Hierbei geht es nicht um das Prinzip des Programms sondern NUR um die Umsetzung...

Ich habe veon meinem "tollen" Lehrer den Auftrag bekommen 3 indivuelle Sudokus zu programmieren: 3x3, 4x4 und 5x5

Ich wollte das nach dem Backtracking-Schema machen, sprich:

geh in das erste leere Feld-->setz eine 1 ein-->prüfe, ob true oder false-->true: nächstes feld mit 1/false: zurück und andere Zahl einsetzen

und das ganze dann so lange, bis das alle Felder belegt sind...

Das Hauptproblem bei mir ist die Umsetzung des Ganzen in Java-Codes, weil mir zum einen die Befehle fehlen und ich zum anderen keine Ahnung habe, wie ich das mit den grafischen Elementen regeln soll....
Vielleicht ist es zu viel verlangt, aber könnte mir nicht jmd. von euch das 3x3-Sudoku schreiben, damit ich zumindest mal 'ne Vorlage habe, um den ganzen Kram analysieren zu können?
Ich würde dann versuchen mir den Rest selbstständig zu erarbeiten....


mfg.

Gigai


----------



## Schandro (19. Mai 2009)

Wenn du schon ne Komplettlösung haben willst, dann googel doch einfach danach. Es gibt genug im Internet, und selbst wenn der Quellcode net mitgeliefert wird, wofür gibts Decompiler?


----------



## Gigai (19. Mai 2009)

@Schandro

Du hast mich missverstanden....ich will nicht nur eine Komplettlösung, ich will auch verstehen, wie das ganze funktioniert (in den einzelnen Java-Code-Aufbauschritten)
Deshalb habe ich ja eine Anfrage ins Board hier gestellt, denn falls ich jetzt 'nen Script bekomme und da nicht ganz verstehe wie wo was aufgebaut ist, dann kann ich nachfragen....

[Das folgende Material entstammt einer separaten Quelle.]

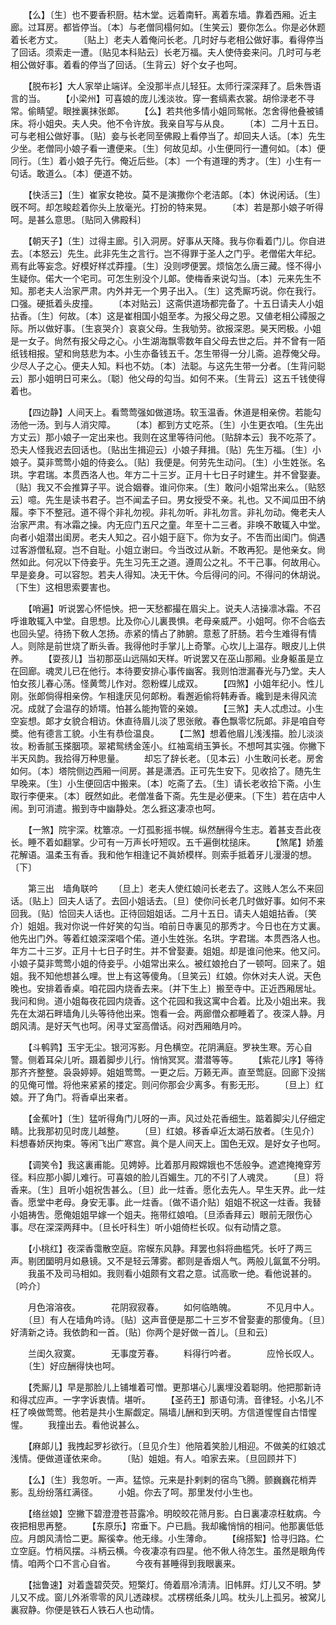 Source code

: <!-- { "loadSidebar": true } -->
　　【么】〔生〕也不要香积厨。枯木堂。远着南轩。离着东墙。靠着西厢。近主廊。过耳房。都皆停当。〔本〕与老僧同榻何如。〔生笑云〕要你怎么。你是必休题着长老方丈。 
　　〔贴上〕老夫人着俺问长老。几时好与老相公做好事。看得停当了回话。须索走一遭。〔贴见本科贴云〕长老万福。夫人使侍妾来问。几时可与老相公做好事。着看的停当了回话。〔生背云〕好个女子也呵。 

　　【脱布衫】大人家举止端详。全没那半点儿轻狂。太师行深深拜了。启朱唇语言的当。 
　　【小梁州】可喜娘的庞儿浅淡妆。穿一套缟素衣裳。胡伶渌老不寻常。偷睛望。眼挫裏抹张郞。 
　　【么】若共他多情小姐同鸳帐。怎舍得他叠被铺床。将小姐央。夫人央。他不令许放。我亲自写与从良。 
　　〔本〕二月十五日。可与老相公做好事。〔贴〕妾与长老同至佛殿上看停当了。却回夫人话。〔本〕先生少坐。老僧同小娘子看一遭便来。〔生〕何故见却。小生便同行一遭何如。〔本〕便同行。〔生〕着小娘子先行。俺近后些。〔本〕一个有道理的秀才。〔生〕小生有一句话。敢道么。〔本〕便道不妨。 

　　【快活三】〔生〕崔家女艳妆。莫不是演撒你个老洁郞。〔本〕休说闲话。〔生〕旣不呵。却怎睃趁着你头上放毫光。打扮的特来晃。 
　　〔本〕若是那小娘子听得呵。是甚么意思。〔贴同入佛殿科〕 

　　【朝天子】〔生〕过得主廊。引入洞房。好事从天降。我与你看着门儿。你自进去。〔本怒云〕先生。此非先生之言行。岂不得罪于圣人之门乎。老僧偌大年纪。焉有此等妄念。好模好样忒莽撞。〔生〕没则啰便罢。烦恼怎么唐三藏。怪不得小生疑你。偌大一个宅司。可怎生别没个儿郞。使梅香来说勾当。〔本〕元来先生不知。那老夫人治家严肃。内外并无一个男子出入。〔生〕这秃厮巧说。你在我行。口强。硬抵着头皮撞。 
　　〔本对贴云〕这斋供道场都完备了。十五日请夫人小姐拈香。〔生〕何故。〔本〕这是崔相国小姐至孝。为报父母之恩。又値老相公禫服之际。所以做好事。〔生哀哭介〕哀哀父母。生我劬劳。欲报深恩。昊天罔极。小姐是一女子。尙然有报父母之心。小生湖海飘零数年自父母去世之后。并不曾有一陌纸钱相报。望和尙慈悲为本。小生亦备钱五千。怎生带得一分儿斋。追荐俺父母。少尽人子之心。便夫人知。料也不妨。〔本〕法聪。与这先生带一分者。〔生背问聪云〕那小姐明日可来么。〔聪〕他父母的勾当。如何不来。〔生背云〕这五千钱使得着也。 

　　【四边静】人间天上。看莺莺强如做道场。软玉温香。休道是相亲傍。若能勾汤他一汤。到与人消灾障。 
　　〔本〕都到方丈吃茶。〔生〕小生更衣咱。〔生先出方丈云〕那小娘子一定出来也。我则在这里等待问他。〔贴辞本云〕我不吃茶了。恐夫人怪我迟去回话也。〔贴出生揖迎云〕小娘子拜揖。〔贴〕先生万福。〔生〕小娘子。莫非莺莺小姐的侍妾么。〔贴〕我便是。何劳先生动问。〔生〕小生姓张。名珙。字君瑞。本贯西洛人也。年方二十三岁。正月十七日子时建生。并不曾娶妻。〔贴〕我又不会推算子平。说合姻眷。谁问你来。〔生〕敢问小姐常出来么。〔贴怒云〕噫。先生是读书君子。岂不闻孟子曰。男女授受不亲。礼也。又不闻瓜田不纳履。李下不整冠。道不得个非礼勿视。非礼勿听。非礼勿言。非礼勿动。俺老夫人治家严肃。有冰霜之操。内无应门五尺之童。年至十二三者。非唤不敢辄入中堂。向者小姐潜出闺房。老夫人知之。召小姐于庭下。你为女子。不吿而出闺门。倘遇过客游僧私窥。岂不自耻。小姐立谢曰。今当改过从新。不敢再犯。是他亲女。尙然如此。何况以下侍妾乎。先生习先王之道。遵周公之礼。不干己事。何故用心。早是妾身。可以容恕。若夫人得知。决无干休。今后得问的问。不得问的休胡说。〔下生〕这相思索要害也。 

　　【哨遍】听说罢心怀悒怏。把一天愁都撮在眉尖上。说夫人洁操凛冰霜。不召呼谁敢辄入中堂。自思想。比及你心儿裏畏惧。老母亲威严。小姐呵。你不合临去也回头望。待扬下敎人怎扬。赤紧的情占了肺腑。意惹了肝肠。若今生难得有情人。则除是前世烧了断头香。我得他时手掌儿上奇擎。心坎儿上温存。眼皮儿上供养。 
　　【耍孩儿】当初那巫山远隔如天样。听说罢又在巫山那厢。业身躯虽是立在回廊。魂灵儿已在他行。本待要安排心事传幽客。我则怕泄漏春光与乃堂。夫人怕女孩儿春心荡。怪黄莺儿作对。怨粉蝶儿成双。 
　　【四煞】小姐年纪小。性儿刚。张郞倘得相亲傍。乍相逢厌见何郞粉。看邂逅偷将韩寿香。纔到是未得风流况。成就了会温存的娇壻。怕甚么能拘管的亲娘。 
　　【三煞】夫人忒虑过。小生空妄想。郞才女貌合相访。休直待眉儿淡了思张敞。春色飘零忆阮郞。非是咱自夸奬。他有德言工貌。小生有恭俭温良。 
　　【二煞】想着他眉儿浅浅描。脸儿淡淡妆。粉香腻玉搽胭项。翠裙鸳绣金莲小。红袖鸾绡玉笋长。不想呵其实强。你撇下半天风韵。我拾得万种思量。 
　　却忘了辞长老。〔见本云〕小生敢问长老。房舍如何。〔本〕塔院侧边西厢一间房。甚是潇洒。正可先生安下。见收拾了。随先生早晚来。〔生〕小生便回店中搬来。〔本〕吃斋了去。〔生〕请长老收拾下斋。小生取行李便来。〔本〕旣然如此。老僧准备下斋。先生是必便来。〔下生〕若在店中人闹。到可消遣。搬到寺中幽静处。怎么捱这凄凉也呵。 

　　【一煞】院宇深。枕簟凉。一灯孤影摇书幌。纵然酬得今生志。着甚支吾此夜长。睡不着如翻掌。少可有一万声长吁短叹。五千遍倒枕搥床。 
　　【煞尾】娇羞花解语。温柔玉有香。我和他乍相逢记不眞娇模样。则索手抵着牙儿漫漫的想。〔下〕 


　　第三出　墙角联吟 
　　〔旦上〕老夫人使红娘问长老去了。这贱人怎么不来回话。〔贴上〕回夫人话了。去回小姐话去。〔旦〕使你问长老几时做好事。如何不来回我。〔贴〕恰回夫人话也。正待回姐姐话。二月十五日。请夫人姐姐拈香。〔笑介〕姐姐。我对你说一件好笑的勾当。咱前日寺裏见的那秀才。今日也在方丈裏。他先出门外。等着红娘深深唱个偌。道小生姓张。名珙。字君瑞。本贯西洛人也。年方二十三岁。正月十七日子时生。并不曾娶妻。姐姐。却是谁问他来。他又问。小娘子莫非莺莺小姐的侍妾乎。小姐常出来么。被红娘抢白了一顿呵。回来了。姐姐。我不知他想甚么哩。世上有这等傻角。〔旦笑云〕红娘。你休对夫人说。天色晚也。安排着香桌。咱花园内烧香去来。〔并下生上〕搬至寺中。正近西厢居址。我问和尙。道小姐每夜花园内烧香。这个花园和我这寓中合着。比及小姐出来。我先在太湖石畔墙角儿头等待他出来。饱看一会。两廊僧众都睡着了。夜深人静。月朗风淸。是好天气也呵。闲寻丈室高僧话。闷对西厢皓月吟。 

　　【斗鹌鹑】玉宇无尘。银河泻影。月色横空。花阴满庭。罗袂生寒。芳心自警。侧着耳朵儿听。蹑着脚步儿行。悄悄冥冥。潜潜等等。 
　　【紫花儿序】等待那齐齐整整。袅袅婷婷。姐姐莺莺。一更之后。万籁无声。直至莺庭。回廊下没揣的见俺可憎。将他来紧紧的搂定。则问你那会少离多。有影无形。 
　　〔旦上〕红娘。开了角门。将香卓出来者。 

　　【金蕉叶】〔生〕猛听得角门儿呀的一声。风过处花香细生。踮着脚尖儿仔细定睛。比我那初见时庞儿越整。 
　　〔旦〕红娘。移香卓近太湖石放者。〔生见介〕料想春娇厌拘束。等闲飞出广寒宫。眞个是人间天上。国色无双。是好女子也呵。 

　　【调笑令】我这裏甫能。见娉婷。比着那月殿嫦娥也不恁般争。遮遮掩掩穿芳径。料应那小脚儿难行。可喜娘的脸儿百媚生。兀的不引了人魂灵。 
　　〔旦〕将香来。〔生〕且听小姐祝吿甚么。〔旦〕此一炷香。愿化去先人。早生天界。此一炷香。愿堂中老母。身安无事。此一炷香。〔做不语介贴〕姐姐不祝这一炷香。我替小姐祷吿。愿俺姐姐早嫁一个姐夫。拖带红娘咱。〔旦添香拜云〕眼前无限伤心事。尽在深深两拜中。〔旦长吁科生〕听小姐倚栏长叹。似有动情之意。 

　　【小桃红】夜深香霭散空庭。帘幙东风静。拜罢也斜将曲槛凭。长吁了两三声。剔团圞明月如悬镜。又不是轻云薄雾。都则是香烟人气。两般儿氤氲不分明。 
　　我虽不及司马相如。我则看小姐颇有文君之意。试高歌一绝。看他说甚的。〔吟介〕 

　　月色溶溶夜。　　　　花阴寂寂春。 
　　如何临皓魄。　　　　不见月中人。 
　　〔旦〕有人在墙角吟诗。〔贴〕这声音便是那二十三岁不曾娶妻的那傻角。〔旦〕好淸新之诗。我依韵和一首。〔贴〕你两个是好做一首儿。〔旦和云〕 

　　兰闺久寂寞。　　　　无事度芳春。 
　　料得行吟者。　　　　应怜长叹人。 
　　〔生〕好应酬得快也呵。 

　　【秃厮儿】早是那脸儿上铺堆着可憎。更那堪心儿裏埋没着聪明。他把那新诗和得忒应声。一字字诉衷情。堪听。 
　　【圣药王】那语句淸。音律轻。小名儿不枉了唤做莺莺。他若是共小生厮觑定。隔墙儿酬和到天明。方信道惺惺自古惜惺惺。 
　　我撞出去。看他说甚么。 

　　【麻郞儿】我拽起罗衫欲行。〔旦见介生〕他陪着笑脸儿相迎。不做美的红娘忒浅情。便做道谨依来命。 
　　〔贴〕姐姐。有人。咱家去来。〔旦回顾并下〕 

　　【么】〔生〕我忽听。一声。猛惊。元来是扑剌剌的宿鸟飞腾。颤巍巍花梢弄影。乱纷纷落红满径。 
　　小姐。你去了呵。那里发付小生也。 

　　【络丝娘】空撇下碧澄澄苍苔露冷。明皎皎花筛月影。白日裏凄凉枉躭病。今夜把相思再整。 
　　【东原乐】帘垂下。户已扃。我却纔悄悄的相问。他那裏低低应。月朗风淸恰二更。厮徯幸。他无缘。小生薄命。 
　　【绵搭絮】恰寻归路。伫立空庭。竹梢风摆。斗柄云横。今夜凄凉有四星。他不偢人待怎生。虽然是眼角传情。咱两个口不言心自省。 
　　今夜有甚睡得到我眼裏来。 

　　【拙鲁速】对着盏碧荧荧。短檠灯。倚着扇冷淸淸。旧帏屛。灯儿又不明。梦儿又不成。窗儿外淅零零的风儿透疎棂。忒楞楞纸条儿鸣。枕头儿上孤另。被窝儿裏寂静。你便是铁石人铁石人也动情。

Es ist ja nicht so, als ob ich den Kram einfach von 2. Hand programmieren lassen will und fertig, aber es ist bei mir wirklich so, dass ich es in einem fertigen programm einfach besser verstehe als wenn man mir da 'nen Script-Fetzen vorsetzt... 

So ähnlich habe ich mir das auch mit dem objektorientierten Programmieren in Java selbst beigebracht...


mfg.

Gigai


----------



## The_S (20. Mai 2009)

Evtl. ist das ja was für dich!?

Java Blog Buch : C) Sudoku Solver


----------



## Gigai (20. Mai 2009)

@The_S

Danke für den Link... bedauerlicherweise muss ich das Programm mit GUI schreiben....
Ohne GUI wäre es ja gar kein Problem für mich, aber diese grafischen Elemente, dazu noch die grafische Ausgabe in einem Feld und das Prüfen von allen grafischen Feldern...das ist so ziemlich das einzige, was mir wirklich Probleme bereitet....

Ich weiß nicht, wie ich die grafischen Elemente mit dem Java-Code zusammen bringen kann....



mfg.
Gigai


----------



## The_S (20. Mai 2009)

upsala, da hab ich ja das Forum ganz übersehen. Klang beim Lesen eher so, als ob du Probleme mit dem Algorithmus hast. Du könntest z. B. n*n Klappboxen mit den entsprechenden Werten gefüllt als Anzeigemedium verwenden.


----------



## Gigai (20. Mai 2009)

@The_S

Und wie soll ich das dann mit den Textfeldern machen?
Ich brauche ja bei 'nem 3x3-Sudoku 81 Felder...

Wie kann ich alle hinter einander in einem Array einlesen lassen?
Die Felder haben ja schließlich alle unterschiedliche Namen...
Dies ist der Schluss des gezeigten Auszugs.